午後、国立国際美術館に寄ってからgrafでギャラリー見て、お茶休憩して帰るというパターン。まったく知らないアーティストさんでした。
琵琶湖のランドスケープをテーマにした展示は、写真家の津田直さんと、華道家の片桐功敦さんとのコラボレーションで、直接的なイメージとして琵琶湖に自生する葦が展示室に花として、窓枠のような材料として、さまざまな形で置かれていました。写真の方は写真というよりも、アブストラクトな印象でした。中央の展示小屋の内部は砂利が敷き詰められ、枯山水の庭のような設らいですが、展示室の上がり框のところで靴を脱いで飛び石を辿ると掛け軸に向かえるような仕掛けとなっていて、内部のような外部のような、展示室自体も入れ子になっているので、とても複雑な空間の仕組みとなっていました。身体の動きを含めたあらゆる感覚を稼動させての体験は、見る側からすると、相当に不自由なものであるが、時計周りの軸を意識したような、心地の良い空間が作られている。琵琶湖の良さは現地で一番よく伝わるように、ここでの展示も、琵琶湖をテーマにしながら、展示室での、ここでの体験の唯一性を強く意識されている印象。

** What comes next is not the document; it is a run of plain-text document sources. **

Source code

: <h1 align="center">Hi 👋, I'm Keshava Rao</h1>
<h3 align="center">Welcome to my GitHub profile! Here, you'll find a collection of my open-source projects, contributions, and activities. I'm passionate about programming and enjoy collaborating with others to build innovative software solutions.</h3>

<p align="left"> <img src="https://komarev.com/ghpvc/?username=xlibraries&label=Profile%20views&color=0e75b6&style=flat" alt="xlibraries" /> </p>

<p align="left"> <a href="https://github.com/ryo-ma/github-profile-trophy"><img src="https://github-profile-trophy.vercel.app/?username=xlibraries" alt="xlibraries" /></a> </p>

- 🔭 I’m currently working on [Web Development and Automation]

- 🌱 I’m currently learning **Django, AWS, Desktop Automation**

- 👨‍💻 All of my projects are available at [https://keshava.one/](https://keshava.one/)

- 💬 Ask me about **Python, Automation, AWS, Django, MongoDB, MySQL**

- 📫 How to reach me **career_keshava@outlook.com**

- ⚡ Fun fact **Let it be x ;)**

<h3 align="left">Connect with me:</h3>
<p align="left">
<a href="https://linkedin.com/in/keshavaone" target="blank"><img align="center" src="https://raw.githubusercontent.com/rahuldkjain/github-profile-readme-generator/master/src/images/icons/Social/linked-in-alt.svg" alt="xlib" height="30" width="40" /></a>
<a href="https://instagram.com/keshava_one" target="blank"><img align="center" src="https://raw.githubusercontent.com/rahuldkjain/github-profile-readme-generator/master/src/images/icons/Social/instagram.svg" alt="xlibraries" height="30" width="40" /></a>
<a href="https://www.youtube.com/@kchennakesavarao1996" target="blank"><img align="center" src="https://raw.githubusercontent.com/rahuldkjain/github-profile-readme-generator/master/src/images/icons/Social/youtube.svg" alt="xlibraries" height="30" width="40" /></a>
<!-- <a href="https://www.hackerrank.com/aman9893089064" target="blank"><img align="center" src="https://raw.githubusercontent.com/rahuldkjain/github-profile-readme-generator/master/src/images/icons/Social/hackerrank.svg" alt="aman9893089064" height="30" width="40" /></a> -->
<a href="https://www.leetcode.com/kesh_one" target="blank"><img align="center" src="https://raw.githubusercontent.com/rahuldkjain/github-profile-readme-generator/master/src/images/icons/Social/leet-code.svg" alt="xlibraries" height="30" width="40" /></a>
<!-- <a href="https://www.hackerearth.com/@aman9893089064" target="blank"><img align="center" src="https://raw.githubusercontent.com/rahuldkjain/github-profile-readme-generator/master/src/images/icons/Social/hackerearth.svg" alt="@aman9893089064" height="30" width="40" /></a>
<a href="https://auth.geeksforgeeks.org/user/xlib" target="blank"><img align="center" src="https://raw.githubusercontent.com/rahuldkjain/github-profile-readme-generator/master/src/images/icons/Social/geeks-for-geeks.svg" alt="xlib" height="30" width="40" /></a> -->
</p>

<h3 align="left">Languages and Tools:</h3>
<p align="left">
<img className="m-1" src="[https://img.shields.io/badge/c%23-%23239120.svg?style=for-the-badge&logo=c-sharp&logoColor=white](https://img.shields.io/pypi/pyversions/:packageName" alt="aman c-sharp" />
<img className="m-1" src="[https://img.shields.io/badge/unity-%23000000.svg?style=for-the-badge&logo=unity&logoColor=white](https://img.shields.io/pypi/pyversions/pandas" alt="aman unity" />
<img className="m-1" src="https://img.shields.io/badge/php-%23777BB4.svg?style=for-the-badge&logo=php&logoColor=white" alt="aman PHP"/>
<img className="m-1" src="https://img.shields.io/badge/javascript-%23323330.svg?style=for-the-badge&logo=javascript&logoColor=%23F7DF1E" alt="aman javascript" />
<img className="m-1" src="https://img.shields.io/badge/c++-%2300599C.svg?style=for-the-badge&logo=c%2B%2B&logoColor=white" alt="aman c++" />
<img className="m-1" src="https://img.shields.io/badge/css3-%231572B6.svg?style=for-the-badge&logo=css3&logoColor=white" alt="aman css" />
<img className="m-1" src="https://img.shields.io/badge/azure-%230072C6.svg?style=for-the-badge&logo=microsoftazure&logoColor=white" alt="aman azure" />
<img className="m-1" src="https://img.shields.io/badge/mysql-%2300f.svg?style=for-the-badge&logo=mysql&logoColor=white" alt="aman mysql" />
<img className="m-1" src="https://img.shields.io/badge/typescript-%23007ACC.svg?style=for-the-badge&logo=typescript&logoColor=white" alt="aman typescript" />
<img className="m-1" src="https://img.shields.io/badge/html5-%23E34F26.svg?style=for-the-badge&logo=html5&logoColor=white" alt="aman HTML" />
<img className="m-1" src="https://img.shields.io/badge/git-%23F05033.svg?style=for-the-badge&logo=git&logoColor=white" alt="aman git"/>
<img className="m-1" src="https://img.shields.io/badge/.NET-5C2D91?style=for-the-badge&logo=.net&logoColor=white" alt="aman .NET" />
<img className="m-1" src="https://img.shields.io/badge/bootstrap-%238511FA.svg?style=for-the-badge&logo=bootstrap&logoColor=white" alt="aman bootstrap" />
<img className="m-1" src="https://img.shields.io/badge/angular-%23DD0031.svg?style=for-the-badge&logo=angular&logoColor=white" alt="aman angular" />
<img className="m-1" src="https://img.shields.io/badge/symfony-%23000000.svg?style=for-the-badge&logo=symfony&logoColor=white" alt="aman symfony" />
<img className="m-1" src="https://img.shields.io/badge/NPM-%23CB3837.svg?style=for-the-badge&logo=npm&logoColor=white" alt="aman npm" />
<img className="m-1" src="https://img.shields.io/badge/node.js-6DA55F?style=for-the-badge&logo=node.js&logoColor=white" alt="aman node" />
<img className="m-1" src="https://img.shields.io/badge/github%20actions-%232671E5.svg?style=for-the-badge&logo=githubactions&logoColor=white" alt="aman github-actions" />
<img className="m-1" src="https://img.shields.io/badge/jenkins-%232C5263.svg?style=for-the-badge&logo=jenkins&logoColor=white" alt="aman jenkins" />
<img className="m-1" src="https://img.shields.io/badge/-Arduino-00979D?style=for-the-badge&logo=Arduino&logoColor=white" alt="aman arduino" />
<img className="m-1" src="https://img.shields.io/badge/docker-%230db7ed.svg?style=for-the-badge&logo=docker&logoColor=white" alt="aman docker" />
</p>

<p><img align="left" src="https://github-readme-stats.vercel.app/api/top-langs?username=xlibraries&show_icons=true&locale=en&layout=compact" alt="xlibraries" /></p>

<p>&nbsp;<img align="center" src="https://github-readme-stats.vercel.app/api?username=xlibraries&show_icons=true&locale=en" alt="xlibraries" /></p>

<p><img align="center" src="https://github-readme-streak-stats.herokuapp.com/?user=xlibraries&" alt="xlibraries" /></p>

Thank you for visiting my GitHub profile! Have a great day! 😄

外周部の、水盤のような、湖面のような黒い短い立ち上がりのエッジをもった水の表現を見ていて、僕は敬愛する彫刻家の福岡道雄さんの湖面のさざなみの風景彫刻の作品群を思い出しました。福岡さんの風景彫刻の台座は湖面のさざなみを支えるものであり、かつそれ自体が表現世界として露出していて、なおかつブロンズや石のような重厚さを持った素材ではなくて、軽量なポリエチレンで構成されていて、均質な素材によって、限りなく多様な世界が表出している。
展示室での、水盤のような、湖面のような黒い短い立ち上がりのエッジをもった水の表現は、ここでの体験の、今ここ性に、強いクサビを打ち、遠い世界へ思いを飛ばす作用をイメージされたのであろうか?そんな空想をした。